In a surprising pairing of art with science, fun with math, and creativity with education, iOrnament is making a splash on screens of iPads and iPhones. This app brings out the artist in everyone, giving some order to creative madness by taking hand drawn brushstrokes and light touches to the screen to form a design that is a unique as its creator. Designs are then repeated across the screen or painted across objects as a wallpaper that enlivens and enhances.
Created by Professor Jurgen Richter-Gerber in Munich, this app takes over 25 years of software application finesse and combines it into a graphical applications that puts the fun back in math and science, without users even knowing it. Create fascinating designs, or ornaments as they are known by the app, and fill them with colors that you choose. Adjust the thickness of lines and choose how fuzzy or cloudy you want certain areas of the overall pattern to be. You could blur the edges to give the design an overall look of fading away at the border with this function.

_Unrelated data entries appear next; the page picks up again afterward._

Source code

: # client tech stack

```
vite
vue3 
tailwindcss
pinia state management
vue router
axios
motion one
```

When you first download the app, you will be on the main screen where you initiate a new design. You can draw using simple strokes or taps and move things around as you wish. Once you complete a design, choose from the 17 in-app crystallographic wallpaper groups that define rules of patterns. These rules will be applied to your design and render it across the screen. Make updates to this to customize and create unique qualities.

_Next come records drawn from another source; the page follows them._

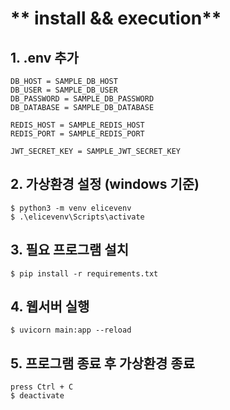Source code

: # ** install && execution**

## 1. .env 추가
```
DB_HOST = SAMPLE_DB_HOST
DB_USER = SAMPLE_DB_USER
DB_PASSWORD = SAMPLE_DB_PASSWORD
DB_DATABASE = SAMPLE_DB_DATABASE

REDIS_HOST = SAMPLE_REDIS_HOST
REDIS_PORT = SAMPLE_REDIS_PORT

JWT_SECRET_KEY = SAMPLE_JWT_SECRET_KEY
```
## 2. 가상환경 설정 (windows 기준)
```
$ python3 -m venv elicevenv
$ .\elicevenv\Scripts\activate
```
## 3. 필요 프로그램 설치
```
$ pip install -r requirements.txt
```
## 4. 웹서버 실행
```
$ uvicorn main:app --reload
```
## 5. 프로그램 종료 후 가상환경 종료
```
press Ctrl + C
$ deactivate
```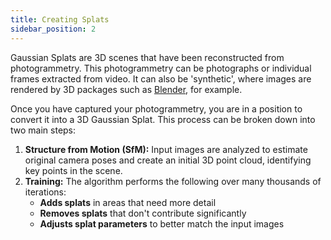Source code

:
 ```yaml
---
title: Creating Splats
sidebar_position: 2
---
```


Gaussian Splats are 3D scenes that have been reconstructed from photogrammetry. This photogrammetry can be photographs or individual frames extracted from video. It can also be 'synthetic', where images are rendered by 3D packages such as [Blender](https://www.blender.org/), for example.

Once you have captured your photogrammetry, you are in a position to convert it into a 3D Gaussian Splat. This process can be broken down into two main steps:

1. **Structure from Motion (SfM):** Input images are analyzed to estimate original camera poses and create an initial 3D point cloud, identifying key points in the scene.
2. **Training:** The algorithm performs the following over many thousands of iterations:
    - **Adds splats** in areas that need more detail
    - **Removes splats** that don't contribute significantly
    - **Adjusts splat parameters** to better match the input images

Patterns range from symmetric designs, kaleidoscope images, and tiled repetitions to complicated knots and artistic pavements. If you are not sure what to do, there is an extremely helpful pop-up tutorial that explains things and lets you try things out, as well. For those of us on the older side of the user spectrum, this is a great plus!
After you create and save your treasure, you can upload it to a gallery that is shared across the globe. Visit the gallery and peruse the various designs of fellow artists, and see where those designs come from. The app is so unique in that you can see how cultural and global influence affect how people see designs and create images. Add to this the app’s unique feature of offering an educational background behind different types of geographical images. Each type of image is based on a mathematical model, which is explained in a clear and concise way for all to understand.
There is not much to argue against with this app except for the fact that it should tout a few more ways it can be used. Yes, it’s a great drawing tool and you can share personalized creations with the world; but where do you go from there? Linking this app with other apps or tools may render it extremely functional and increase its download traffic. An example would be using it in interior design by a furniture store, possibly. People could design a pattern of their liking and model on a piece of furniture to see if it works.
iOrnament has great potential and I am sure as more users download and engage with it, its applicability will blossom.